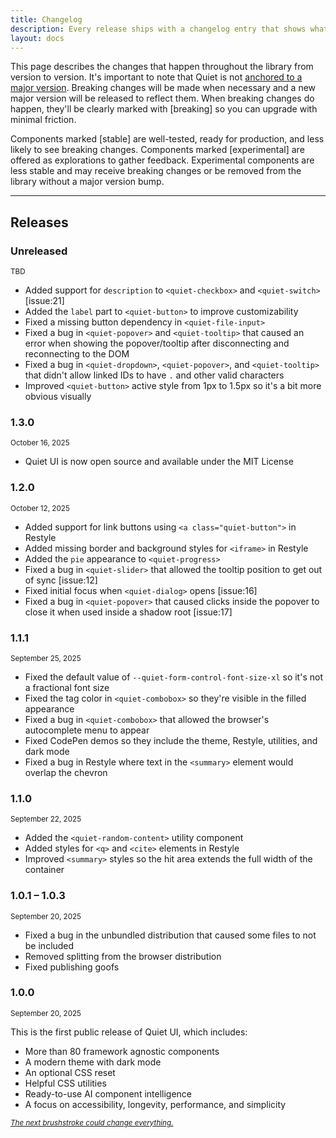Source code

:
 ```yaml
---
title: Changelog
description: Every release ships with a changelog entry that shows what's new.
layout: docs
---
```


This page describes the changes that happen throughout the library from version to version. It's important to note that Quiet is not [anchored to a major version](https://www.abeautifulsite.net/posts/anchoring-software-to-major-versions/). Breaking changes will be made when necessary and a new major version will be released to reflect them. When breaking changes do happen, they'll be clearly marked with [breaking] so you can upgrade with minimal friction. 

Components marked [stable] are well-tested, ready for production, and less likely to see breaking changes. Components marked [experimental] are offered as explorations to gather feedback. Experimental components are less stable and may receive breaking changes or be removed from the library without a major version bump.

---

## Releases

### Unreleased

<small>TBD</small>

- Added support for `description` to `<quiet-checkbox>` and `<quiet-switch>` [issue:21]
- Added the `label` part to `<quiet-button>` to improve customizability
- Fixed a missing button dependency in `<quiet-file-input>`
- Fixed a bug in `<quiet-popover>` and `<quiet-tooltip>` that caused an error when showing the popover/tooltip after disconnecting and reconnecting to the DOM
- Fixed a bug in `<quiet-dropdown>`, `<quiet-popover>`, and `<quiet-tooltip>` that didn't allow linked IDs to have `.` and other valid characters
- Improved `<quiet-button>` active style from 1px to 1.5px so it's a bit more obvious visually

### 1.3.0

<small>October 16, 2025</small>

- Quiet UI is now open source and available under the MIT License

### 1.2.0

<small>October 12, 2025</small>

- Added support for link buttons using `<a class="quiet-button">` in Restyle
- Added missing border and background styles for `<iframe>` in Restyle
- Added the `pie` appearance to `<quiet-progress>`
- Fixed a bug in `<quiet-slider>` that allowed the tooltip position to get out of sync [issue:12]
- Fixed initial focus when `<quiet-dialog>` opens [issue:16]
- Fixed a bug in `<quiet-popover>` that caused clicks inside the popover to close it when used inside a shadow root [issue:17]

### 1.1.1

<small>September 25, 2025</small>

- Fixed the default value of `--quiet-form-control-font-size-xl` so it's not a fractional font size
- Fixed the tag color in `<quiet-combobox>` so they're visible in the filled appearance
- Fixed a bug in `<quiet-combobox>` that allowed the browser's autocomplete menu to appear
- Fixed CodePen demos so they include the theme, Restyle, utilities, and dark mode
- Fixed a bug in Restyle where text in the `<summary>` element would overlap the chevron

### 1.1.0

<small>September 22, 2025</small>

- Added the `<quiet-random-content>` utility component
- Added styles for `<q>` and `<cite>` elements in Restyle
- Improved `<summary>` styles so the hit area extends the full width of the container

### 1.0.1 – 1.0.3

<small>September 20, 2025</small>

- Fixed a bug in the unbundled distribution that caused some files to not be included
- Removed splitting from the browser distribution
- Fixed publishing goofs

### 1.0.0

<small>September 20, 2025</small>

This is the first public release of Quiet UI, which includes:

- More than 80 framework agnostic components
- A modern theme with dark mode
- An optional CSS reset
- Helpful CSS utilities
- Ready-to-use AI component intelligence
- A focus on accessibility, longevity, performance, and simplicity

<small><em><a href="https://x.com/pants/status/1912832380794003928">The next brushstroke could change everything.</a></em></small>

===

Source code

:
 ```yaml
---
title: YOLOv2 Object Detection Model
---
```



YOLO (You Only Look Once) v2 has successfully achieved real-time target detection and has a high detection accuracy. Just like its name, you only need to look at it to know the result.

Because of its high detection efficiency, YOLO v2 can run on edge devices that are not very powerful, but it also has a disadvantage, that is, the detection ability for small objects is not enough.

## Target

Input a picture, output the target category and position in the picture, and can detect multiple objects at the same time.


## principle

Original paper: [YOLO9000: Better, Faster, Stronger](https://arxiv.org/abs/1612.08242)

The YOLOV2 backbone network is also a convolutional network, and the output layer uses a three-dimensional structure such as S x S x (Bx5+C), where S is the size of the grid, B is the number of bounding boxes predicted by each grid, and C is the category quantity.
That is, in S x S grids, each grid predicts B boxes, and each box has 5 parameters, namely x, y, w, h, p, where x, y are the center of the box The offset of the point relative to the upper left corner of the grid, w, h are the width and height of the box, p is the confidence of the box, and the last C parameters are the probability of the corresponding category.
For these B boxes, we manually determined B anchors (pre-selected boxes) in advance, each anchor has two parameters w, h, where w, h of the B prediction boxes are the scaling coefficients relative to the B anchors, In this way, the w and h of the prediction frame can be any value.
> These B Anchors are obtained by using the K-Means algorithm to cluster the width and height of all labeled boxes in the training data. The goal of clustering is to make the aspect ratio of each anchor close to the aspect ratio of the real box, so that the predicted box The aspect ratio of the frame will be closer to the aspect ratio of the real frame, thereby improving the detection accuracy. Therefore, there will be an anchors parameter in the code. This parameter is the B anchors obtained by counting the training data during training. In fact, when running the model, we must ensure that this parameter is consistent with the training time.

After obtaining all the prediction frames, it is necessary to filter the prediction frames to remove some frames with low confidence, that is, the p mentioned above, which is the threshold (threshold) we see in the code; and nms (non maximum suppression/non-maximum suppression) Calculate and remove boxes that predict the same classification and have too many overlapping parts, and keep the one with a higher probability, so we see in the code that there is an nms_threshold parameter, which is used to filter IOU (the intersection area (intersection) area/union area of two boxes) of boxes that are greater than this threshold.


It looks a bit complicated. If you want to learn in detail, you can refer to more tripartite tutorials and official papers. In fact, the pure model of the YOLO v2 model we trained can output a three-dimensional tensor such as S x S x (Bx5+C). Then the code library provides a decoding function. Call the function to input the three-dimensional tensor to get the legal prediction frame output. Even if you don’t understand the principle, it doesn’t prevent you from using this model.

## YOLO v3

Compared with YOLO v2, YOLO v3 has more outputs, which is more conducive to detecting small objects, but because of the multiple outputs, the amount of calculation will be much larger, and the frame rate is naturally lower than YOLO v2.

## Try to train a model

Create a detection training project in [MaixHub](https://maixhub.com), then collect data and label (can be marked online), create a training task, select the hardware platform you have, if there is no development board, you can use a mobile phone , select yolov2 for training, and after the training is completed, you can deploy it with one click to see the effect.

===

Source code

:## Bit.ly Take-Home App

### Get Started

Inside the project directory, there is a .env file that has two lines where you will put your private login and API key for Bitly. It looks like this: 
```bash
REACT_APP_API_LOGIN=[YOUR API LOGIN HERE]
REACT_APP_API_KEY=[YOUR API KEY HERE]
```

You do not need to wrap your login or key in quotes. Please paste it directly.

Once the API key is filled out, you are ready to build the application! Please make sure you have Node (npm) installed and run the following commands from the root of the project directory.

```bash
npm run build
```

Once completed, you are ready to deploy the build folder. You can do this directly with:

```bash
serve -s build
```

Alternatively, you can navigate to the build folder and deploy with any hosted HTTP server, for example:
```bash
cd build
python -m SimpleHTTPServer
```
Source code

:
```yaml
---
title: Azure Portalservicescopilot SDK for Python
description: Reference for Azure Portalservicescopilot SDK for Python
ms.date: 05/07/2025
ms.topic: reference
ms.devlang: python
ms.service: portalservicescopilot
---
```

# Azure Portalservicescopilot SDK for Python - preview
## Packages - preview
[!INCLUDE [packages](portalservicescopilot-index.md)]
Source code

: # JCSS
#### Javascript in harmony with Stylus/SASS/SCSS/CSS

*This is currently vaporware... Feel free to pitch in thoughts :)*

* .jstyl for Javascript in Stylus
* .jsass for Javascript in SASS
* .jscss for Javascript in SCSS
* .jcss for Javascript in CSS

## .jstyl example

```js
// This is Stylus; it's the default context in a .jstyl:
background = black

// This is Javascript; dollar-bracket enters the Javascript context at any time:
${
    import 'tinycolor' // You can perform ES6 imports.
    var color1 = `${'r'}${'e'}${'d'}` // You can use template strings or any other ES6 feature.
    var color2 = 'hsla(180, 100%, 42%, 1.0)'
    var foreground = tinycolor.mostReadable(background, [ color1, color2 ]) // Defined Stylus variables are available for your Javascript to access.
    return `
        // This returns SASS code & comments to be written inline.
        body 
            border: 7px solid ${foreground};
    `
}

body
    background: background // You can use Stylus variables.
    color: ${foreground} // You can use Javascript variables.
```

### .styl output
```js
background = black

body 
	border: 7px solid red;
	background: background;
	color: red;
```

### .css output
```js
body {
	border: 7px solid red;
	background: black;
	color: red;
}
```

===

# What you should do
Which of the lines above carry the string "close"? Copy every one.

# Task solution
- Fixed a bug in `<quiet-popover>` that caused clicks inside the popover to close it when used inside a shadow root [issue:17]
> These B Anchors are obtained by using the K-Means algorithm to cluster the width and height of all labeled boxes in the training data. The goal of clustering is to make the aspect ratio of each anchor close to the aspect ratio of the real box, so that the predicted box The aspect ratio of the frame will be closer to the aspect ratio of the real frame, thereby improving the detection accuracy. Therefore, there will be an anchors parameter in the code. This parameter is the B anchors obtained by counting the training data during training. In fact, when running the model, we must ensure that this parameter is consistent with the training time.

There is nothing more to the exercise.